TASK TO COMPLETE - Track down each line below containing the string "exclude" and copy it.

INPUT RECORDS -
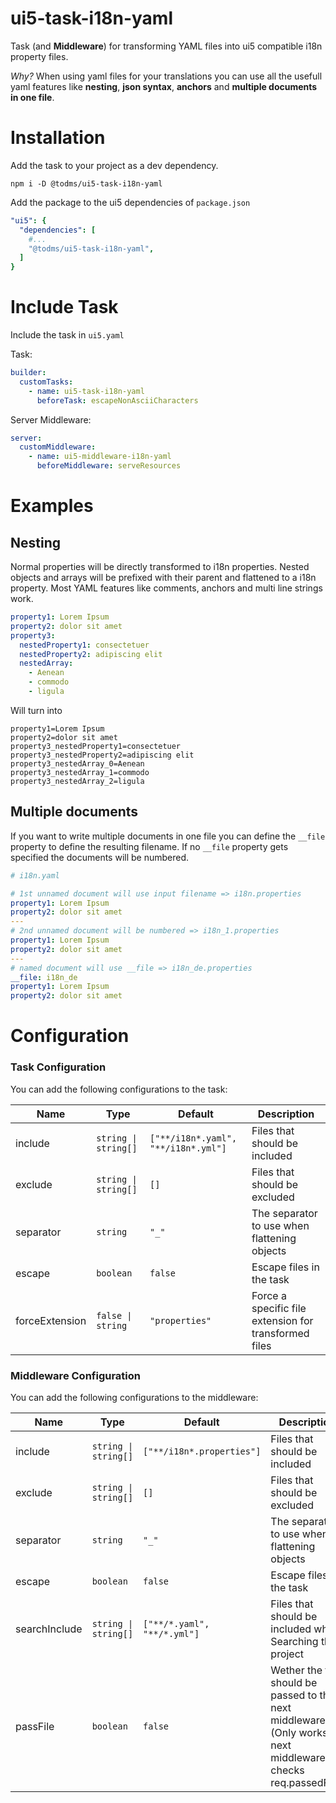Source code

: # ui5-task-i18n-yaml

Task (and **Middleware**) for transforming YAML files into ui5 compatible i18n property files.

_Why?_ When using yaml files for your translations you can use all the usefull yaml features like **nesting**, **json syntax**, **anchors** and **multiple documents in one file**.

# Installation

Add the task to your project as a dev dependency.

```
npm i -D @todms/ui5-task-i18n-yaml
```

Add the package to the ui5 dependencies of `package.json`

```yaml
"ui5": {
  "dependencies": [
    #...
    "@todms/ui5-task-i18n-yaml",
  ]
}
```

# Include Task

Include the task in `ui5.yaml`

Task:

```yaml
builder:
  customTasks:
    - name: ui5-task-i18n-yaml
      beforeTask: escapeNonAsciiCharacters
```

Server Middleware:

```yaml
server:
  customMiddleware:
    - name: ui5-middleware-i18n-yaml
      beforeMiddleware: serveResources
```

# Examples

## Nesting

Normal properties will be directly transformed to i18n properties. Nested objects and arrays will be prefixed with their parent and flattened to a i18n property. Most YAML features like comments, anchors and multi line strings work.

```yaml
property1: Lorem Ipsum
property2: dolor sit amet
property3:
  nestedProperty1: consectetuer
  nestedProperty2: adipiscing elit
  nestedArray:
    - Aenean
    - commodo
    - ligula
```

Will turn into

```properties
property1=Lorem Ipsum
property2=dolor sit amet
property3_nestedProperty1=consectetuer
property3_nestedProperty2=adipiscing elit
property3_nestedArray_0=Aenean
property3_nestedArray_1=commodo
property3_nestedArray_2=ligula
```

## Multiple documents
If you want to write multiple documents in one file you can define the `__file` property to define the resulting filename. If no `__file` property gets specified the documents will be numbered.

```yaml
# i18n.yaml

# 1st unnamed document will use input filename => i18n.properties
property1: Lorem Ipsum
property2: dolor sit amet
---
# 2nd unnamed document will be numbered => i18n_1.properties
property1: Lorem Ipsum
property2: dolor sit amet
---
# named document will use __file => i18n_de.properties
__file: i18n_de
property1: Lorem Ipsum
property2: dolor sit amet
```

# Configuration

### Task Configuration

You can add the following configurations to the task:

| Name           | Type                 | Default                             | Description                                           |
| -------------- | -------------------- | ----------------------------------- | ----------------------------------------------------- |
| include        | `string \| string[]` | `["**/i18n*.yaml", "**/i18n*.yml"]` | Files that should be included                         |
| exclude        | `string \| string[]` | `[]`                                | Files that should be excluded                         |
| separator      | `string`             | `"_"`                               | The separator to use when flattening objects          |
| escape         | `boolean`            | `false`                             | Escape files in the task                              |
| forceExtension | `false \| string`    | `"properties"`                      | Force a specific file extension for transformed files |

### Middleware Configuration

You can add the following configurations to the middleware:

| Name          | Type                 | Default                     | Description                                                                                                   |
| ------------- | -------------------- | --------------------------- | ------------------------------------------------------------------------------------------------------------- |
| include       | `string \| string[]` | `["**/i18n*.properties"]`   | Files that should be included                                                                                 |
| exclude       | `string \| string[]` | `[]`                        | Files that should be excluded                                                                                 |
| separator     | `string`             | `"_"`                       | The separator to use when flattening objects                                                                  |
| escape        | `boolean`            | `false`                     | Escape files in the task                                                                                      |
| searchInclude | `string \| string[]` | `["**/*.yaml", "**/*.yml"]` | Files that should be included when Searching the project                                                      |
| passFile      | `boolean`            | `false`                     | Wether the file should be passed to the next middleware (Only works if next middleware checks req.passedFile) |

YOUR RESPONSE -
| exclude        | `string \| string[]` | `[]`                                | Files that should be excluded                         |
| exclude       | `string \| string[]` | `[]`                        | Files that should be excluded                                                                                 |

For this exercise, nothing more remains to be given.